I grow up in a middleclass family. My dad worked as a teacher and my mom worked as a secretary for General Motors in Tallahassee, Florida. Before moving to Tallahassee, we owned a 520-acre farm. I was lucky to grow up with the freedom to run around and explore miles of open pastures with cows, pigs, and horses. The farm gave me inspiration to achieve tasks that challenged my age. I was only eight when I first started driving a tractor and eleven when driving the truck. The farm was a great way of life which taught me that hard work and consistent routines created success when doing my chores. Those same principles today have help me be successful. After moving from the farm, located in Quincy, Florida to the big city of Tallahassee, I began to get excited about money. At thirteen I started a paper route, at fifteen I was a dish washer for a sophisticated restaurant, and at sixteen I worked a summer job as an apprentice for an electrical company. I saved most of my money and bought a car. I continued to work through high school and college but for some reason I did not put any money aside to save for the future. I thought that once I received a degree from college, I would find a high paying job, and then I would start investing into my future to become a millionaire.

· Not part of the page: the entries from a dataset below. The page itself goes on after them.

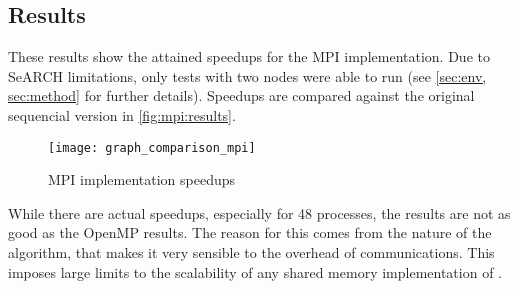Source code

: \subsection{Results}
\label{sec:mpi:results}

These results show the attained speedups for the MPI implementation. Due to SeARCH limitations, only tests with two nodes were able to run (see \cref{sec:env, sec:method} for further details). Speedups are compared against the original sequencial version in \cref{fig:mpi:results}.

\begin{figure}[!htp]
	\centering
	\texttt{[image: graph\_comparison\_mpi]}
	\caption{MPI implementation speedups}
	\label{fig:cuda:results}
\end{figure}

While there are actual speedups, especially for 48 processes, the results are not as good as the OpenMP results. The reason for this comes from the nature of the algorithm, that makes it very sensible to the overhead of communications. This imposes large limits to the scalability of any shared memory implementation of \polu.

I can tell you; this did not happen. At thirty I was broke renting and just getting by, paying my bills. The only smart thing I did was get a college education.

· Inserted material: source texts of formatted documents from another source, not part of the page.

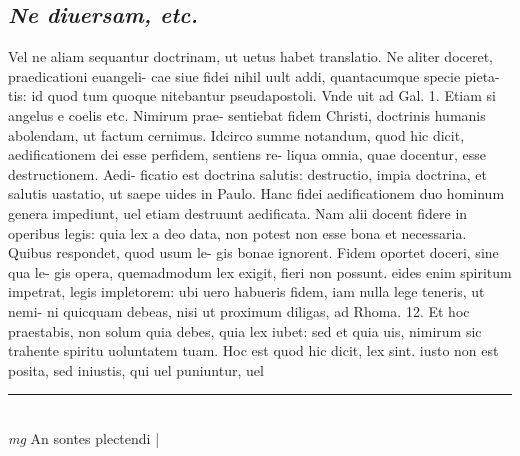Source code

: \documentclass{article}
\begin{document}
\begin{pages}
\subsection*{\textit{Ne diuersam, etc. }}\pstart Vel ne aliam sequantur doctrinam, ut uetus habet translatio. Ne aliter doceret, praedicationi euangeli- cae siue fidei nihil uult addi, quantacumque  specie pieta- tis: id quod tum quoque  nitebantur pseudapostoli. Vnde uit ad Gal. 1. Etiam si angelus e coelis etc. Nimirum prae- sentiebat fidem Christi, doctrinis humanis abolendam, ut factum cernimus. Idcirco summe notandum, quod hic dicit, aedificationem dei esse perfidem, sentiens re- liqua omnia, quae docentur, esse destructionem. Aedi- ficatio est doctrina salutis: destructio, impia doctrina, et salutis uastatio, ut saepe uides in Paulo. Hanc fidei aedificationem duo hominum genera impediunt, uel etiam destruunt aedificata. Nam alii docent fidere in operibus legis: quia lex a deo data, non potest non esse bona et necessaria. Quibus respondet, quod usum le- gis bonae ignorent. Fidem oportet doceri, sine qua le- gis opera, quemadmodum lex exigit, fieri non possunt. eides enim spiritum impetrat, legis impletorem: ubi uero habueris fidem, iam nulla lege teneris, ut nemi- ni quicquam debeas, nisi ut proximum diligas, ad Rhoma. 12. Et hoc praestabis, non solum quia debes, quia lex iubet: sed et quia uis, nimirum sic trahente spiritu uoluntatem tuam. Hoc est quod hic dicit, lex sint. iusto non est posita, sed iniustis, qui uel puniuntur, uel  \pend
\vspace{0.5cm}\noindent
\vspace{0.2cm}\rule{1cm}{0.2pt}\\ 
\hspace{0.2cm}\textit{mg}
\footnotesize An sontes plectendi 
\normalsize| 

\end{pages}
\end{document}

If I only knew then, what I know today.
If I were only smart enough to invest in my early years, just think how it could have changed my life when it came to acquiring wealth. Well this did not happen. My advice to the readers is to save and invest as soon as you can. Which means create a plan how to reduce or pay off your debit and start immediately saving for the future. Where I failed, was refusing to save at a young age and not taking advice, from my parents. Not seeking out a mentor and not reading books on wealth creation. I also did not have a plan. I did not have any goals and did not write down a plan or road map on how I was going to achieve my goal, which was to be a millionaire by the time I was thirty. If I could go back in time, I would have read as many books as possible about wealth creation, developed a plan to achieve small goals to save money and seek advice from a mentor. I did none of these. I thought I was too smart, that I would figure it out when the time comes. I did not even understand the rule of compounding money or what an interest rate was.
Saving is the essential to acquiring what you want. Without saving you cannot establish a foundation for growing your wealth. Money is only a tool to get what you want in life to help yourself, family, or others.

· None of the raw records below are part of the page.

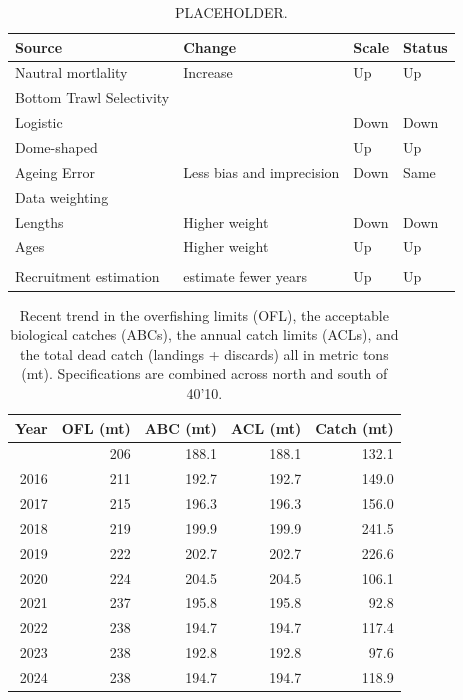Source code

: \documentclass[
]{scrartcl}
\begin{document}
\newpage{}

\begingroup
\fontsize{9.0pt}{10.8pt}\selectfont

\begin{longtable}{llll}

\caption{\label{tbl-uncertainty_summary}PLACEHOLDER.}

\tabularnewline

\toprule
Source & Change & Scale & Status \\ 
\midrule\addlinespace[2.5pt]
Nautral mortlality & Increase & Up & Up \\ 
Bottom Trawl Selectivity &  &  &  \\ 
Logistic &  & Down & Down \\ 
Dome-shaped &  & Up & Up \\ 
Ageing Error & Less bias and imprecision & Down & Same \\ 
Data weighting &  &  &  \\ 
Lengths & Higher weight & Down & Down \\ 
Ages & Higher weight & Up & Up \\ 
 &  &  &  \\ 
Recruitment estimation & estimate fewer years & Up & Up \\ 
\bottomrule

\end{longtable}

\endgroup

\newpage{}

\begingroup
\fontsize{9.0pt}{10.8pt}\selectfont

\begin{longtable}{rrrrr}

\caption{\label{tbl-man-management}Recent trend in the overfishing
limits (OFL), the acceptable biological catches (ABCs), the annual catch
limits (ACLs), and the total dead catch (landings + discards) all in
metric tons (mt). Specifications are combined across north and south of
40'10.}

\tabularnewline

\toprule
Year & OFL (mt) & ABC (mt) & ACL (mt) & Catch (mt) \\ 
\midrule\addlinespace[2.5pt]
2015 & 206 & 188.1 & 188.1 & 132.1 \\ 
2016 & 211 & 192.7 & 192.7 & 149.0 \\ 
2017 & 215 & 196.3 & 196.3 & 156.0 \\ 
2018 & 219 & 199.9 & 199.9 & 241.5 \\ 
2019 & 222 & 202.7 & 202.7 & 226.6 \\ 
2020 & 224 & 204.5 & 204.5 & 106.1 \\ 
2021 & 237 & 195.8 & 195.8 & 92.8 \\ 
2022 & 238 & 194.7 & 194.7 & 117.4 \\ 
2023 & 238 & 192.8 & 192.8 & 97.6 \\ 
2024 & 238 & 194.7 & 194.7 & 118.9 \\ 
\bottomrule

\end{longtable}
\end{document}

Saving starts with a building a budget and then being able to control what goes in or out each month. By saving. this determines your future investments. The more you save the better chance you can have acquiring assets for the future.
Not only is it important for you to know about budgeting but also teach your children about budgeting, and how to acquire other assets. An asset is a property owned by a person or company, regarded as having value and available to meet debts, commitments, or legacies. The rich always create assets to grow their wealth. Liabilities is something in which someone is responsible, especially a debt or financial obligation. Here are some examples of liabilities, expensive toys, cars, home, and bills to maintain the home. The poor only focus on liabilities which make them struggle to get ahead.
Debt can be managed if you plan for contingencies and know the terms of what happens if you default on that debt. Wealthy individuals always build their wealth through good debt, which are assets, which starts with saving. Poor people exchange their time for money. Rich people use money to create more money. Which are You?